Usage Guide
June 7, 2026 · View on GitHub
Per-provider setup and example commands for every supported model backend. The README carries a condensed version of this; the complete per-provider detail lives here.
See also: Supported Models table · Model Name Format.
Usage: Closed-Source API Models
Anthropic Claude
Get your API key at console.anthropic.com.
export ANTHROPIC_API_KEY=sk-ant-api03-...
# Default model (claude-opus-4-6)
cheetahclaws
# Choose a specific model
cheetahclaws --model claude-sonnet-4-6
cheetahclaws --model claude-haiku-4-5-20251001
# Enable Extended Thinking
cheetahclaws --model claude-opus-4-6 --thinking --verbose
OpenAI GPT
Get your API key at platform.openai.com.
export OPENAI_API_KEY=sk-...
cheetahclaws --model gpt-4o
cheetahclaws --model gpt-4o-mini
cheetahclaws --model gpt-4.1-mini
cheetahclaws --model o3-mini
Google Gemini
Get your API key at aistudio.google.com.
export GEMINI_API_KEY=AIza...
cheetahclaws --model gemini/gemini-3-flash-preview
cheetahclaws --model gemini/gemini-3.1-pro-preview
Kimi (Moonshot AI)
Get your API key at platform.moonshot.cn.
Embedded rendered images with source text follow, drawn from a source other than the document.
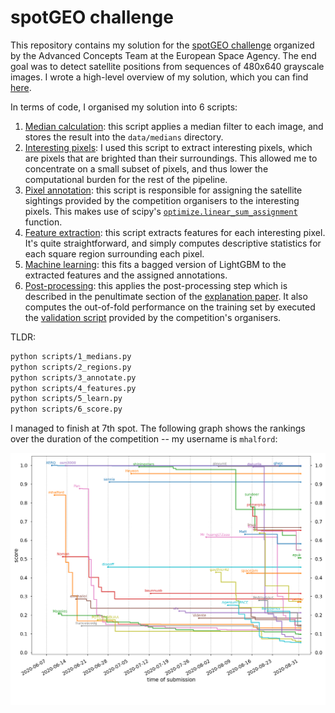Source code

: # spotGEO challenge

This repository contains my solution for the [spotGEO challenge](https://kelvins.esa.int/spot-the-geo-satellites/) organized by the Advanced Concepts Team at the European Space Agency. The end goal was to detect satellite positions from sequences of 480x640 grayscale images. I wrote a high-level overview of my solution, which you can find [here](explanation.pdf).

In terms of code, I organised my solution into 6 scripts:

1. [Median calculation](scripts/1_medians.py): this script applies a median filter to each image, and stores the result into the `data/medians` directory.
2. [Interesting pixels](scripts/2_regions.py): I used this script to extract interesting pixels, which are pixels that are brighted than their surroundings. This allowed me to concentrate on a small subset of pixels, and thus lower the computational burden for the rest of the pipeline.
3. [Pixel annotation](scripts/3_annotate.py): this script is responsible for assigning the satellite sightings provided by the competition organisers to the interesting pixels. This makes use of scipy's [`optimize.linear_sum_assignment`](https://docs.scipy.org/doc/scipy/reference/generated/scipy.optimize.linear_sum_assignment.html) function.
4. [Feature extraction](scripts/4_features.py): this script extracts features for each interesting pixel. It's quite straightforward, and simply computes descriptive statistics for each square region surrounding each pixel.
5. [Machine learning](scripts/5_learn.py): this fits a bagged version of LightGBM to the extracted features and the assigned annotations.
6. [Post-processing](scripts/6_score.py): this applies the post-processing step which is described in the penultimate section of the [explanation paper](explanation.pdf). It also computes the out-of-fold performance on the training set by executed the [validation script](validation.py) provided by the competition's organisers.

TLDR:

```sh
python scripts/1_medians.py
python scripts/2_regions.py
python scripts/3_annotate.py
python scripts/4_features.py
python scripts/5_learn.py
python scripts/6_score.py
```

I managed to finish at 7th spot. The following graph shows the rankings over the duration of the competition -- my username is `mhalford`:

<div align="center">
  <img src="spotgeorace.png" />
</div>

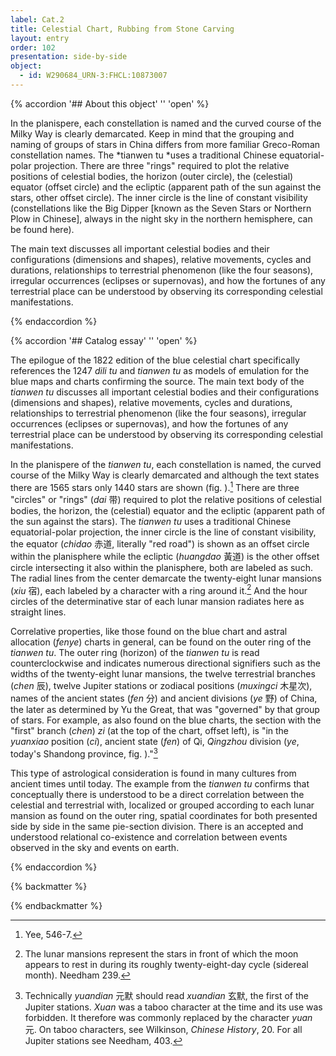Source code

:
 ```yaml
---
label: Cat.2
title: Celestial Chart, Rubbing from Stone Carving
layout: entry
order: 102
presentation: side-by-side
object:
  - id: W290684_URN-3:FHCL:10873007
---
```


{% accordion '## About this object' '' 'open' %}

In the planispere, each constellation is named and the curved course of the Milky Way is clearly demarcated. Keep in mind that the grouping and naming of groups of stars in China differs from more familiar Greco-Roman constellation names. The *tianwen tu *uses a traditional Chinese equatorial-polar projection. There are three "rings" required to plot the relative positions of celestial bodies, the horizon (outer circle), the (celestial) equator (offset circle) and the ecliptic (apparent path of the sun against the stars, other offset circle). The inner circle is the line of constant visibility (constellations like the Big Dipper [known as the Seven Stars or Northern Plow in Chinese], always in the night sky in the northern hemisphere, can be found here). 

The main text discusses all important celestial bodies and their configurations (dimensions and shapes), relative movements, cycles and durations, relationships to terrestrial phenomenon (like the four seasons), irregular occurrences (eclipses or supernovas), and how the fortunes of any terrestrial place can be understood by observing its corresponding celestial manifestations.

{% endaccordion %}

{% accordion '## Catalog essay' '' 'open' %}

The epilogue of the 1822 edition of the blue celestial chart specifically references the 1247 *dili tu* and *tianwen tu* as models of emulation for the blue maps and charts confirming the source. The main text body of the *tianwen tu* discusses all important celestial bodies and their configurations (dimensions and shapes), relative movements, cycles and durations, relationships to terrestrial phenomenon (like the four seasons), irregular occurrences (eclipses or supernovas), and how the fortunes of any terrestrial place can be understood by observing its corresponding celestial manifestations.

In the planispere of the *tianwen tu*, each constellation is named, the curved course of the Milky Way is clearly demarcated and although the text states there are 1565 stars only 1440 stars are shown (fig. ).[^1] There are three "circles" or "rings" (*dai* 带) required to plot the relative positions of celestial bodies, the horizon, the (celestial) equator and the ecliptic (apparent path of the sun against the stars). The *tianwen tu* uses a traditional Chinese equatorial-polar projection, the inner circle is the line of constant visibility, the equator (*chidao* 赤道, literally "red road") is shown as an offset circle within the planisphere while the ecliptic (*huangdao* 黃道) is the other offset circle intersecting it also within the planisphere, both are labeled as such. The radial lines from the center demarcate the twenty-eight lunar mansions (*xiu* 宿), each labeled by a character with a ring around it.[^2] And the hour circles of the determinative star of each lunar mansion radiates here as straight lines.

Correlative properties, like those found on the blue chart and astral allocation (*fenye*) charts in general, can be found on the outer ring of the *tianwen tu*. The outer ring (horizon) of the *tianwen tu* is read counterclockwise and indicates numerous directional signifiers such as the widths of the twenty-eight lunar mansions, the twelve terrestrial branches (*chen* 辰), twelve Jupiter stations or zodiacal positions (*muxingci* 木星次), names of the ancient states (*fen* 分) and ancient divisions (*ye* 野) of China, the later as determined by Yu the Great, that was "governed" by that group of stars. For example, as also found on the blue charts, the section with the "first" branch (*chen*) *zi* (at the top of the chart, offset left), is "in the *yuanxiao* position (*ci*), ancient state (*fen*) of Qi, *Qingzhou* division (*ye*, today's Shandong province, fig. )."[^3]

This type of astrological consideration is found in many cultures from ancient times until today. The example from the *tianwen tu* confirms that conceptually there is understood to be a direct correlation between the celestial and terrestrial with, localized or grouped according to each lunar mansion as found on the outer ring, spatial coordinates for both presented side by side in the same pie-section division. There is an accepted and understood relational co-existence and correlation between events observed in the sky and events on earth.

[^1]: Yee, 546-7.

[^2]: The lunar mansions represent the stars in front of which the moon appears to rest in during its roughly twenty-eight-day cycle (sidereal month). Needham 239.

[^3]: Technically *yuandian* 元默 should read *xuandian* 玄默, the first of the Jupiter stations. *Xuan* was a taboo character at the time and its use was forbidden. It therefore was commonly replaced by the character *yuan* 元. On taboo characters, see Wilkinson, *Chinese History*, 20. For all Jupiter stations see Needham, 403.

{% endaccordion %}

{% backmatter %}


{% endbackmatter %}
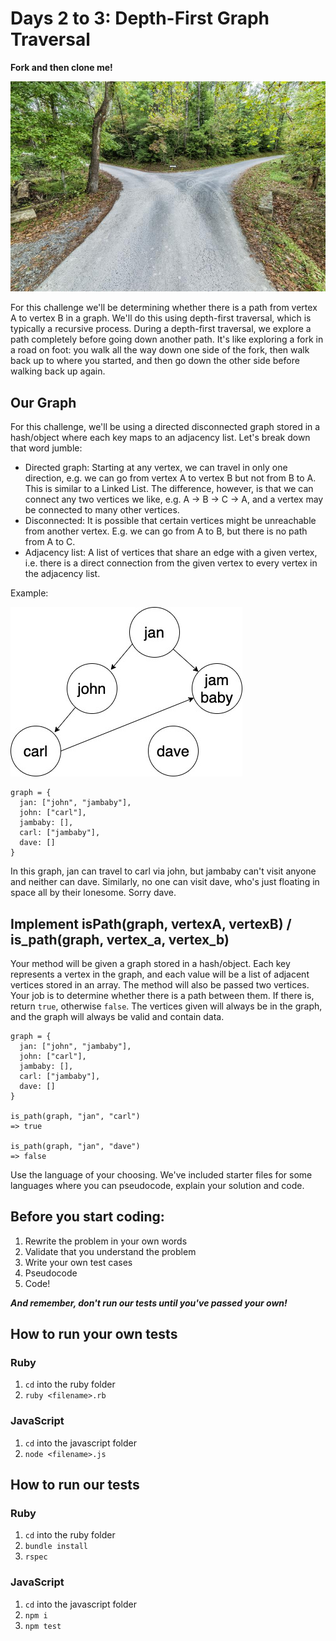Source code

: # Days 2 to 3: Depth-First Graph Traversal

**Fork and then clone me!**

![fork in the road](./fork_road.jpg)

For this challenge we'll be determining whether there is a path from vertex A to vertex B in a graph. We'll do this using depth-first traversal, which is typically a recursive process. During a depth-first traversal, we explore a path completely before going down another path. It's like exploring a fork in a road on foot: you walk all the way down one side of the fork, then walk back up to where you started, and then go down the other side before walking back up again. 

## Our Graph

For this challenge, we'll be using a directed disconnected graph stored in a hash/object where each key maps to an adjacency list. Let's break down that word jumble:

* Directed graph: Starting at any vertex, we can travel in only one direction, e.g. we can go from vertex A to vertex B but not from B to A. This is similar to a Linked List. The difference, however, is that we can connect any two vertices we like, e.g. A -> B -> C -> A, and a vertex may be connected to many other vertices.
* Disconnected: It is possible that certain vertices might be unreachable from another vertex. E.g. we can go from A to B, but there is no path from A to C.
* Adjacency list: A list of vertices that share an edge with a given vertex, i.e. there is a direct connection from the given vertex to every vertex in the adjacency list.

Example:

![friends graph](./graph.jpg)

```
graph = {
  jan: ["john", "jambaby"],
  john: ["carl"],
  jambaby: [],
  carl: ["jambaby"],
  dave: []
}
```

In this graph, jan can travel to carl via john, but jambaby can't visit anyone and neither can dave. Similarly, no one can visit dave, who's just floating in space all by their lonesome. Sorry dave.

## Implement isPath(graph, vertexA, vertexB) / is_path(graph, vertex_a, vertex_b)

Your method will be given a graph stored in a hash/object. Each key represents a vertex in the graph, and each value will be a list of adjacent vertices stored in an array. The method will also be passed two vertices. Your job is to determine whether there is a path between them. If there is, return `true`, otherwise `false`. The vertices given will always be in the graph, and the graph will always be valid and contain data.

```
graph = {
  jan: ["john", "jambaby"],
  john: ["carl"],
  jambaby: [],
  carl: ["jambaby"],
  dave: []
}

is_path(graph, "jan", "carl")
=> true

is_path(graph, "jan", "dave")
=> false
```

Use the language of your choosing. We've included starter files for some languages where you can pseudocode, explain your solution and code.

## Before you start coding:

1. Rewrite the problem in your own words
2. Validate that you understand the problem
3. Write your own test cases
4. Pseudocode
5. Code!

**_And remember, don't run our tests until you've passed your own!_**

## How to run your own tests

### Ruby

1. `cd` into the ruby folder
2. `ruby <filename>.rb`

### JavaScript

1. `cd` into the javascript folder
2. `node <filename>.js`

## How to run our tests

### Ruby

1. `cd` into the ruby folder
2. `bundle install`
3. `rspec`

### JavaScript

1. `cd` into the javascript folder
2. `npm i`
3. `npm test`
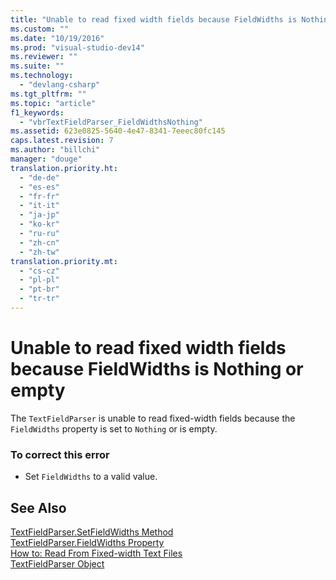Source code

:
 ```yaml
---
title: "Unable to read fixed width fields because FieldWidths is Nothing or empty"
ms.custom: ""
ms.date: "10/19/2016"
ms.prod: "visual-studio-dev14"
ms.reviewer: ""
ms.suite: ""
ms.technology: 
  - "devlang-csharp"
ms.tgt_pltfrm: ""
ms.topic: "article"
f1_keywords: 
  - "vbrTextFieldParser_FieldWidthsNothing"
ms.assetid: 623e0825-5640-4e47-8341-7eeec80fc145
caps.latest.revision: 7
ms.author: "billchi"
manager: "douge"
translation.priority.ht: 
  - "de-de"
  - "es-es"
  - "fr-fr"
  - "it-it"
  - "ja-jp"
  - "ko-kr"
  - "ru-ru"
  - "zh-cn"
  - "zh-tw"
translation.priority.mt: 
  - "cs-cz"
  - "pl-pl"
  - "pt-br"
  - "tr-tr"
---
```

# Unable to read fixed width fields because FieldWidths is Nothing or empty
The `TextFieldParser` is unable to read fixed-width fields because the `FieldWidths` property is set to `Nothing` or is empty.  
  
### To correct this error  
  
-   Set `FieldWidths` to a valid value.  
  
## See Also  
 [TextFieldParser.SetFieldWidths Method](http://msdn.microsoft.com/en-us/958fed9f-e0f3-4fc5-83b4-386156bdf036)   
 [TextFieldParser.FieldWidths Property](http://msdn.microsoft.com/en-us/c6985360-60c6-494e-89e7-43b6b73f2597)   
 [How to: Read From Fixed-width Text Files](../Topic/How%20to:%20Read%20From%20Fixed-width%20Text%20Files%20in%20Visual%20Basic.md)   
 [TextFieldParser Object](../Topic/TextFieldParser%20Object.md)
export MOONSHOT_API_KEY=sk-...
cheetahclaws --model kimi/moonshot-v1-32k
cheetahclaws --model kimi/moonshot-v1-128k
Qwen (Alibaba DashScope)
Get your API key at dashscope.aliyun.com.
export DASHSCOPE_API_KEY=sk-...
cheetahclaws --model qwen/Qwen3.5-Plus
cheetahclaws --model qwen/Qwen3-MAX
cheetahclaws --model qwen/Qwen3.5-Flash
Zhipu GLM
Get your API key at open.bigmodel.cn.
export ZHIPU_API_KEY=...
cheetahclaws --model zhipu/glm-4-plus
cheetahclaws --model zhipu/glm-4-flash # free tier
DeepSeek
Get your API key at platform.deepseek.com.
export DEEPSEEK_API_KEY=sk-...
cheetahclaws --model deepseek/deepseek-chat
cheetahclaws --model deepseek/deepseek-reasoner
MiniMax
Get your API key at platform.minimaxi.chat.
export MINIMAX_API_KEY=...
cheetahclaws --model minimax/MiniMax-Text-01
cheetahclaws --model minimax/MiniMax-VL-01
cheetahclaws --model minimax/abab6.5s-chat
LiteLLM (AWS Bedrock / Azure / Vertex AI)
Use the litellm/ prefix when the upstream needs auth that's painful to
wire by hand — AWS Bedrock SigV4 signing, Azure OpenAI deployment
routing, or Google Vertex AI service-account JWTs. For plain
OpenAI-shaped endpoints (vLLM, LM Studio, TGI, Together, Groq, …) prefer
the zero-dependency custom/ adapter from Option C below.
pip install ".[litellm]"
# AWS Bedrock — uses your boto3 credential chain (AWS_PROFILE, ~/.aws/
# credentials, IAM role on EC2). No explicit api_key needed.
export AWS_REGION=us-east-1
cheetahclaws --model litellm/bedrock/anthropic.claude-3-5-sonnet-20241022-v2:0
# Azure OpenAI — deployment-id routing via api_base + api_version pair.
export AZURE_API_KEY=...
export AZURE_API_BASE=https://my-resource.openai.azure.com
export AZURE_API_VERSION=2024-10-01-preview
cheetahclaws --model litellm/azure/my-gpt4o-deployment
# Google Vertex AI — Application Default Credentials.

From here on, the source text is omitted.